How to measure execution time of Vulkan pipeline

Question

Summary

I wish to be able to measure time elapsed in milliseconds, on the GPU, of running the entire graphics pipeline. The goal: To be able to save benchmarks before/after optimizing the code (next step would be mipmapping textures) to see improvements. This was really simple in OpenGL, but I'm new to Vulkan, and could use some help.

I have browsed related existing answers (here and here), but they aren't really of much help. And I cannot find code samples anywhere, so I dare ask here.

Through documentation pages I have found a couple of functions that I think I should be using, so I have in place something like this:

1: Creating query pool

void CreateQueryPool()
{
    VkQueryPoolCreateInfo createInfo{};
    createInfo.sType = VK_STRUCTURE_TYPE_QUERY_POOL_CREATE_INFO;
    createInfo.pNext = nullptr; // Optional
    createInfo.flags = 0; // Reserved for future use, must be 0!

    createInfo.queryType = VK_QUERY_TYPE_TIMESTAMP;
    createInfo.queryCount = mCommandBuffers.size() * 2; // REVIEW

    VkResult result = vkCreateQueryPool(mDevice, &createInfo, nullptr, &mTimeQueryPool);
    if (result != VK_SUCCESS)
    {
        throw std::runtime_error("Failed to create time query pool!");
    }
}

I had the idea of queryCount = mCommandBuffers.size() * 2 to have space for a separate query timestamp before and after rendering, but I have no clue whether this assumption is correct or not.

2: Recording command buffers

// recording command buffer i:
vkCmdWriteTimestamp(mCommandBuffers[i], VK_PIPELINE_STAGE_TOP_OF_PIPE_BIT, mTimeQueryPool, i);
// render pass ...
vkCmdWriteTimestamp(mCommandBuffers[i], VK_PIPELINE_STAGE_BOTTOM_OF_PIPE_BIT, mTimeQueryPool, i);

vkCmdCopyQueryPoolResults(/* many parameters here */);

I'm looking for a couple of clarifications:

What is the concequence of writing to the same query index? Do I need two separate query pools - one for before render time and one for after render time?
How should I handle synchronization? I assume having a separate query for each command buffer.
For the destination buffer containing the query result, is it good enough to store somewhere with "host visible bit", or do I need staging memory for "device visible only"? I'm a bit lost on this one as well.

I have not been able to find any online examples of how to measure render time, but I just assume it's such a common task that surely there must be an example out there somewhere.

"*next step would be mipmapping textures*" Unless you generated the textures on the GPU, or the texture is decidedly non-image-like, you should *always* mipmap your textures. — Nicol Bolas, May 02 '21 at 21:43
@NicolBolas Just following a tutorial.

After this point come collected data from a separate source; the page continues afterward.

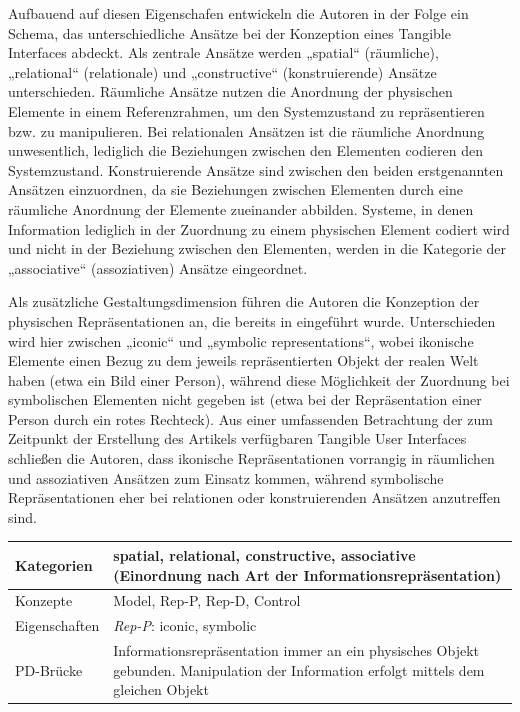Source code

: Aufbauend auf diesen Eigenschafen entwickeln die Autoren in der Folge ein Schema, das unterschiedliche Ansätze bei der Konzeption eines Tangible Interfaces abdeckt. Als zentrale Ansätze werden „spatial“ (räumliche), „relational“ (relationale) und „constructive“ (konstruierende) Ansätze unterschieden. Räumliche Ansätze nutzen die Anordnung der physischen Elemente in einem Referenzrahmen, um den Systemzustand zu repräsentieren bzw. zu manipulieren. Bei relationalen Ansätzen ist die räumliche Anordnung unwesentlich, lediglich die Beziehungen zwischen den Elementen codieren den Systemzustand. Konstruierende Ansätze sind zwischen den beiden erstgenannten Ansätzen einzuordnen, da sie Beziehungen zwischen Elementen durch eine räumliche Anordnung der Elemente zueinander abbilden. Systeme, in denen Information lediglich in der Zuordnung zu einem physischen Element codiert wird und nicht in der Beziehung zwischen den Elementen, werden in die Kategorie der „associative“ (assoziativen) Ansätze eingeordnet.

Als zusätzliche Gestaltungsdimension führen die Autoren die Konzeption der physischen Repräsentationen an, die bereits in \citep{Ullmer97} eingeführt wurde. Unterschieden wird hier zwischen „iconic“ und „symbolic representations“, wobei ikonische Elemente einen Bezug zu dem jeweils repräsentierten Objekt der realen Welt haben (etwa ein Bild einer Person), während diese Möglichkeit der Zuordnung bei symbolischen Elementen nicht gegeben ist (etwa bei der Repräsentation einer Person durch ein rotes Rechteck). Aus einer umfassenden Betrachtung der zum Zeitpunkt der Erstellung des Artikels verfügbaren Tangible User Interfaces schließen die Autoren, dass ikonische Repräsentationen vorrangig in räumlichen und assoziativen Ansätzen zum Einsatz kommen, während symbolische Repräsentationen eher bei relationen oder konstruierenden Ansätzen anzutreffen sind.

\begin{tabular}{| p{3cm} | p{10cm} |}
  \hline
  Kategorien & spatial, relational, constructive, associative (Einordnung nach Art der Informationsrepräsentation)  \\ \hline
  Konzepte & Model, Rep-P, Rep-D, Control \\ \hline
  Eigenschaften & \emph{Rep-P}: iconic, symbolic \\ \hline
  PD-Brücke & Informationsrepräsentation immer an ein physisches Objekt gebunden. Manipulation der Information erfolgt mittels dem gleichen Objekt \\ \hline
\end{tabular} 

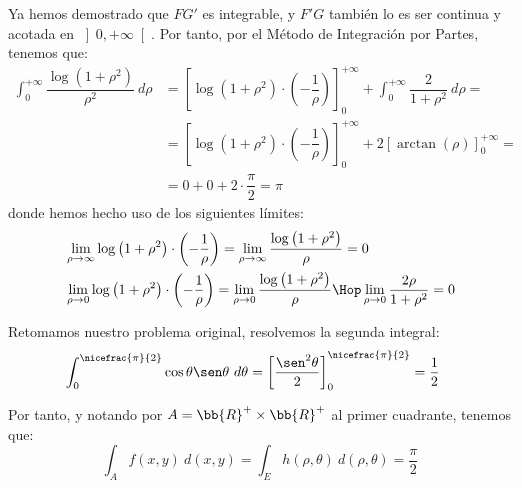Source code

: \begin{ejercicio}
    Ya hemos demostrado que $FG'$ es integrable, y $F'G$ también lo es ser continua y acotada en $\left]0, +\infty\right[$. Por tanto, por el Método de Integración por Partes, tenemos que:
    \begin{align*}
        \int_0^{+\infty} \dfrac{\log\left(1+\rho^2\right)}{\rho^2}~d\rho &= \left[\log\left(1+\rho^2\right)\cdot \left(-\dfrac{1}{\rho}\right)\right]_0^{+\infty} + \int_0^{+\infty} \dfrac{2}{1+\rho^2}~d\rho =\\
        &= \left[\log\left(1+\rho^2\right)\cdot \left(-\dfrac{1}{\rho}\right)\right]_0^{+\infty} + 2\left[\arctan(\rho)\right]_0^{+\infty} =\\
        &= 0 + 0 +2\cdot \dfrac{\pi}{2} = \pi
    \end{align*}
    donde hemos hecho uso de los siguientes límites:
    \begin{align*}
        &\lim_{\rho\to \infty} \log\left(1+\rho^2\right)\cdot \left(-\dfrac{1}{\rho}\right) = \lim_{\rho\to \infty} \dfrac{\log\left(1+\rho^2\right)}{\rho} = 0\\
        &\lim_{\rho\to 0} \log\left(1+\rho^2\right)\cdot \left(-\dfrac{1}{\rho}\right) = \lim_{\rho\to 0} \dfrac{\log\left(1+\rho^2\right)}{\rho} \Hop \lim_{\rho\to 0} \dfrac{2\rho}{1+\rho^2} = 0
    \end{align*}

    Retomamos nuestro problema original, resolvemos la segunda integral:
    \begin{align*}
        \int_0^{\nicefrac{\pi}{2}} \cos\theta\sen\theta~d\theta &= \left[\dfrac{\sen^2\theta}{2}\right]_0^{\nicefrac{\pi}{2}} = \dfrac{1}{2}
    \end{align*}

    Por tanto, y notando por $A=\bb{R}^+\times \bb{R}^+$ al primer cuadrante, tenemos que:
    \begin{equation*}
        \int_A f(x, y)~d(x, y) = \int_E h(\rho, \theta)~d(\rho, \theta) = \dfrac{\pi}{2}
    \end{equation*}
    
\end{ejercicio}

Decided to implement timing before moving to the mipmapping chapter, because I was curious to see how much it actually improves. — alexpanter, May 03 '21 at 07:24

alexpanter · Accepted Answer · 2021-05-04T10:32:34.620

So, thanks to @karlschultz, I managed to get something working. So in case other people will be looking for the same answer, I decided to post my findings here. For the Vulkan experts out there: Please let me know if I make obvious mistakes, and I will correct them here!

Query Pool Creation

I fill out a VkQueryPoolCreateInfo struct as described in my question, and let its queryCount field equal twice the number of command buffers, to store space for a query before and after rendering.

Important here is to reset all entries in the query pool before using the queries, and to reset a query after writing to it. This necessitates a few changes:

1) Asking graphics queue if timestamps are supported

When picking the graphics queue family, the struct VkQueueFamilyProperties has a field timestampValidBits which must be greater than 0, otherwise the queue family cannot be used for timestamp queries!

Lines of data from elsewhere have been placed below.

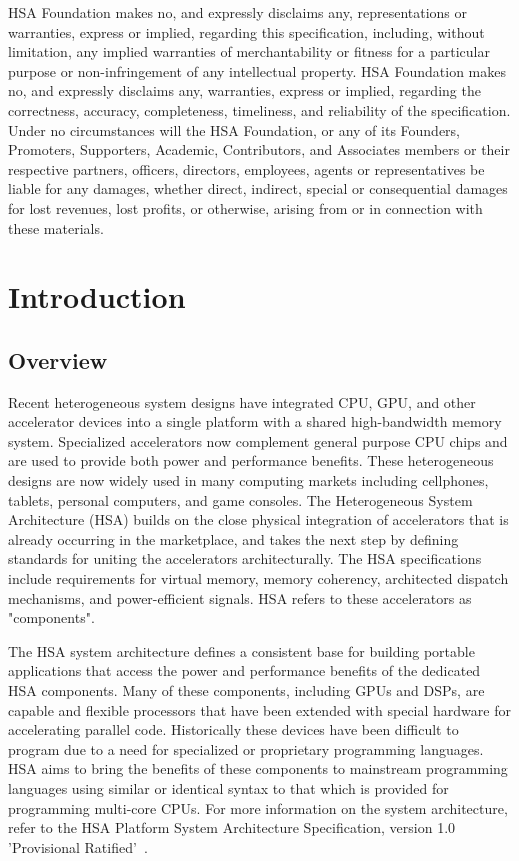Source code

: \documentclass[final]{book}
\begin{document}
HSA Foundation makes no, and expressly disclaims any, representations or
warranties, express or implied, regarding this specification, including, without
limitation, any implied warranties of merchantability or fitness for a
particular purpose or non-infringement of any intellectual property. HSA
Foundation makes no, and expressly disclaims any, warranties, express or
implied, regarding the correctness, accuracy, completeness, timeliness, and
reliability of the specification. Under no circumstances will the HSA
Foundation, or any of its Founders, Promoters, Supporters, Academic,
Contributors, and Associates members or their respective partners, officers,
directors, employees, agents or representatives be liable for any damages,
whether direct, indirect, special or consequential damages for lost revenues,
lost profits, or otherwise, arising from or in connection with these materials.

\clearpage
{}
{} \tableofcontents

\clearpage
{}
\setcounter{page}{1}

\chapter{Introduction} \label{index}
\section{Overview}\label{overview}

Recent heterogeneous system designs have integrated CPU, GPU, and other
accelerator devices into a single platform with a shared high-bandwidth memory
system.  Specialized accelerators now complement general purpose CPU chips and
are used to provide both power and performance benefits.  These
heterogeneous designs are now widely used in many computing markets including
cellphones, tablets, personal computers, and game consoles. The Heterogeneous
System Architecture (HSA) builds on the close physical integration of
accelerators that is already occurring in the marketplace, and takes the next
step by defining standards for uniting the accelerators architecturally. The HSA
specifications include requirements for virtual memory, memory coherency,
architected dispatch mechanisms, and power-efficient signals. HSA refers to
these accelerators as "components".

The HSA system architecture defines a consistent base for building portable
applications that access the power and performance benefits of the dedicated HSA
components. Many of these components, including GPUs and DSPs, are capable and
flexible processors that have been extended with special hardware for
accelerating parallel code. Historically these devices have been difficult to
program due to a need for specialized or proprietary programming languages. HSA
aims to bring the benefits of these components to mainstream programming
languages using similar or identical syntax to that which is provided for
programming multi-core CPUs. For more information on the system architecture,
refer to the HSA Platform System Architecture Specification, version 1.0
'Provisional Ratified'~\cite{sar}.
\end{document}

2) Determining the timestamp period

The physical device contains a special value which indicates the number of nanoseconds it takes for a timestamp query to be incremented by 1. This is necessary to interpret the query result as e.g. nanoseconds or milliseconds. That value is a float, and can be retrieved by calling vkGetPhysicalDeviceProperties and looking at the field VkPhysicalDeviceProperties.limits.timestampPeriod.

3) Asking for query reset support

During logical device creation, one must fill out a struct and add it to the pNext chain to enable the host query reset feature:

VkDeviceCreateInfo createInfo{};
VkPhysicalDeviceHostQueryResetFeatures resetFeatures;
resetFeatures.sType = VK_STRUCTURE_TYPE_PHYSICAL_DEVICE_HOST_QUERY_RESET_FEATURES;
resetFeatures.pNext = nullptr;
resetFeatures.hostQueryReset = VK_TRUE;

createInfo.pNext = &resetFeatures;

4) Recording command buffers

Timestamp queries should be outside the scope of the render pass, as seen below. It is not possible to measure running time of a single shader (e.g. fragment shader), only the entire pipeline or whatever is outside the scope of the render pass, due to (potential) temporal overlap of pipeline stages.

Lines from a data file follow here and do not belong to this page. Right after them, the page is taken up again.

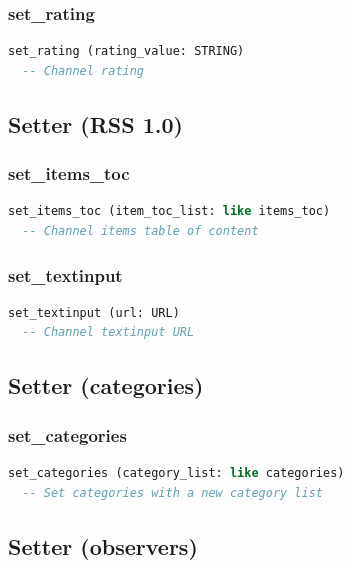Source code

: \subsubsection{set\_rating}

\begin{lstlisting}[language=Eiffel]
set_rating (rating_value: STRING)
  -- Channel rating
\end{lstlisting}

\subsection{Setter (RSS 1.0)}
\label{sec:channel-setter-rss10}

\subsubsection{set\_items\_toc}

\begin{lstlisting}[language=Eiffel]
set_items_toc (item_toc_list: like items_toc)
  -- Channel items table of content 
\end{lstlisting}

\subsubsection{set\_textinput}

\begin{lstlisting}[language=Eiffel]
set_textinput (url: URL)
  -- Channel textinput URL
\end{lstlisting}

\subsection{Setter (categories)}
\label{sec:channel-setter-categories}

\subsubsection{set\_categories}

\begin{lstlisting}[language=Eiffel]
set_categories (category_list: like categories)
  -- Set categories with a new category list
\end{lstlisting}

\subsection{Setter (observers)}
\label{sec:channel-setter-observer}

vkCmdWriteTimestamp(mCommandBuffers[i], VK_PIPELINE_STAGE_TOP_OF_PIPE_BIT, mTimeQueryPool, i * 2);

vkCmdBeginRenderPass(/* ... */);

// render here...

vkCmdEndRenderPass(mCommandBuffers[i]);

vkCmdWriteTimestamp(mCommandBuffers[i], VK_PIPELINE_STAGE_BOTTOM_OF_PIPE_BIT, mTimeQueryPool, i * 2 + 1);

5) Retrieving query result

We have two methods for this: vkCmdCopyQueryPoolResults and vkGetQueryPoolResults. I chose to go with the latter since is greatly simplifies the setup and does not require synchronization with GPU buffers.

Given that I have a swapchain index (in my scenario same is command buffer index!), I have a setup like this:

void FetchRenderTimeResults(uint32_t swapchainIndex)
{
    uint64_t buffer[2];

    VkResult result = vkGetQueryPoolResults(mDevice, mTimeQueryPool, swapchainIndex * 2, 2, sizeof(uint64_t) * 2, buffer, sizeof(uint64_t),
    VK_QUERY_RESULT_64_BIT);
    if (result == VK_NOT_READY)
    {
        return;
    }
    else if (result == VK_SUCCESS)
    {
        mTimeQueryResults[swapchainIndex] = buffer[1] - buffer[0];
    }
    else
    {
        throw std::runtime_error("Failed to receive query results!");
    }

    // Queries must be reset after each individual use.
    vkResetQueryPool(mDevice, mTimeQueryPool, swapchainIndex * 2, 2);
}

The variable mTimeQueryResults refers to an std::vector<uint64_t> which contains a result for each swapchain. I use it to calculate an average rendering time each second by using the timestamp period determined in step 2).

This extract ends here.